Codifié aux articles L. 214-1 et suivants du Code de l’urbanisme, le régime juridique de ce nouveau droit de préemption présente l’originalité de porter non pas sur des biens immeubles mais sur des biens meubles.
Il a fallu attendre la récente publication du décret n° 2007-1827 du 26 décembre 2007 pour que le droit de préemption devienne effectivement applicable.
La mise en œuvre du droit de préemption s’effectue en trois étapes :
- La première consiste, pour le conseil municipal, à délimiter un périmètre de sauvegarde du commerce et de l’artisanat de proximité ;
- La seconde correspond à l’exercice du droit de préemption à proprement parler ;
- La dernière porte sur la rétrocession du bien.

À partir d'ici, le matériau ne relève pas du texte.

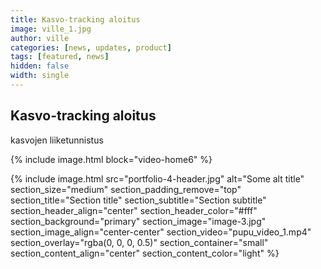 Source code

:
 ```yaml
---
title: Kasvo-tracking aloitus
image: ville_1.jpg
author: ville
categories: [news, updates, product]
tags: [featured, news]
hidden: false
width: single
---
```


## Kasvo-tracking aloitus



kasvojen liiketunnistus

{% include image.html
  block="video-home6"
%}



{% include image.html
  src="portfolio-4-header.jpg"
  alt="Some alt title"
  section_size="medium"
  section_padding_remove="top"
  section_title="Section title"
  section_subtitle="Section subtitle"
  section_header_align="center"
  section_header_color="#fff"
  section_background="primary"
  section_image="image-3.jpg"
  section_image_align="center-center"
  section_video="pupu_video_1.mp4"
  section_overlay="rgba(0, 0, 0, 0.5)"
  section_container="small"
  section_content_align="center"
  section_content_color="light"
%}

I - La délimitation d’un périmètre de sauvegarde du commerce et de l’artisanat de proximité

Aux termes de l’article L. 214-1 du Code de l’urbanisme, la mise en œuvre du droit de préemption sur les fonds artisanaux, les fonds de commerce et les baux commerciaux est soumise à la délimitation préalable d’un périmètre de sauvegarde du commerce et de l’artisanat de proximité. C’est au conseil municipal, et à lui seul, qu’il appartient d’instituer par délibération motivée ce périmètre. En effet, on ne retrouve pas, s’agissant du droit de préemption de l’article L. 214-1 du Code de l’urbanisme, de dispositions équivalentes à celles-ci qui existent en matière de droit de préemption urbain (DPU) et qui permettent à la commune de déléguer sa compétence pour instituer le DPU à un établissement public de coopération intercommunale.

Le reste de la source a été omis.